Christina Quinn from Athlone in Co Westmeath set a new standard in Halloween decoration when she decided to transform her front garden into a rockery horror show.
Not just the usual fluorescent plastic skeletons and outsize arachnoids for Christina (although these did feature prominently in the tableau).
She opted for a full funeral theme with proper gravestones and the aforementioned bespoke coffins.
Given that, in years past, sightseers have flocked from miles around to see her annual displays (she does another one at Christmas), perhaps Christina felt under pressure to raise the bar on previous efforts.
In Northern Ireland too that grimmest of reapers, old Credit Crunch, does not appear to have scythed into the budgets of those who chose to turn their homes into increasingly spectacular seasonal displays.
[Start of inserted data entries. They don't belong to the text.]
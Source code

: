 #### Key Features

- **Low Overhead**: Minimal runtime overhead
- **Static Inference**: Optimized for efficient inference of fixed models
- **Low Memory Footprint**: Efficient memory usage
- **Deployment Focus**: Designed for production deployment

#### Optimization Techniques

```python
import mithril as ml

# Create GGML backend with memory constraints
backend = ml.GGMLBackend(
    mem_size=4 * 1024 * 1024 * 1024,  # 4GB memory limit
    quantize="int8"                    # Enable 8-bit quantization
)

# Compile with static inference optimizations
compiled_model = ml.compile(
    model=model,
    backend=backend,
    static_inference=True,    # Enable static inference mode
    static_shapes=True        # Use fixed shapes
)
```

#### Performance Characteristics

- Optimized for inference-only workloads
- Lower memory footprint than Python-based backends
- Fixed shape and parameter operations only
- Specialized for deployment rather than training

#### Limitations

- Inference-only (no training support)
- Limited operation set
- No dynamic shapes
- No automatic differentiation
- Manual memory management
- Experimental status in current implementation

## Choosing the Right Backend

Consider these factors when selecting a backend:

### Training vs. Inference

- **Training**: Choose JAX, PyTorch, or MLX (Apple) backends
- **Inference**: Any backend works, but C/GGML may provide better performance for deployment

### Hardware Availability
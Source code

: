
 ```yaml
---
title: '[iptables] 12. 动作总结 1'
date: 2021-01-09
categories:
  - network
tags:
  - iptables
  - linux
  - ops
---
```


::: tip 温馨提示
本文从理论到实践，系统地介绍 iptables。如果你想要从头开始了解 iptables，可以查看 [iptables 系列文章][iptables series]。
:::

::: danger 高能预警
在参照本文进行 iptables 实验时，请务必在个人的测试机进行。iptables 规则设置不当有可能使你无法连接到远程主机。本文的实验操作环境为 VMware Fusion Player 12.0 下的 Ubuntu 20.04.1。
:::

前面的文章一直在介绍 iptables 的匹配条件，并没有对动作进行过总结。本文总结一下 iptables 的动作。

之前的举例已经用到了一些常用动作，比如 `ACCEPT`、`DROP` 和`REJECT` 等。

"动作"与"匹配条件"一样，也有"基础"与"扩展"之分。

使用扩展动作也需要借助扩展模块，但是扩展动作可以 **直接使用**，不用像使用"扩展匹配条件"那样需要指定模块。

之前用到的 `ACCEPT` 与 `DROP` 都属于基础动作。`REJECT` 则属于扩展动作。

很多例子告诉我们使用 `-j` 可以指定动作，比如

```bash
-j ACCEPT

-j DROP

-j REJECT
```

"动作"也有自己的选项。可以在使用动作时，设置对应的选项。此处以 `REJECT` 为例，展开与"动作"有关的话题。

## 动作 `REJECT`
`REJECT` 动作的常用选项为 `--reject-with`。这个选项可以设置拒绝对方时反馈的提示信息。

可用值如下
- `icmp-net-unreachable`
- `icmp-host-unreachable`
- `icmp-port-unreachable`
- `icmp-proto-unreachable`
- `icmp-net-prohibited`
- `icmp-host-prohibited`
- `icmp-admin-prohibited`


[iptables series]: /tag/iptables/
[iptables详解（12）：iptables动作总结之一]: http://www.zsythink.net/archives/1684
But as Christina has discovered not everyone is a fan of funereal fantasy.
As it turns out, her local council thought her effort was dead tasteless. So much so that this week they served an eviction notice on the mother and her two young sons.
Officials claimed Mrs Quinn had broken her tenancy agreement over "inappropriate use of her front garden".
People, they said, had been "frightened" by the coffins and the fact that she’d even put names on them. Christina countered that the nameplates — for Crazy Frog, The Ring and Patch — were harmless and that she had not intended any offence. "We took the coffins down after the council complained. Small-minded, jealous people or somebody who has a grudge against me complained," she said. Perhaps a Mr C Frog?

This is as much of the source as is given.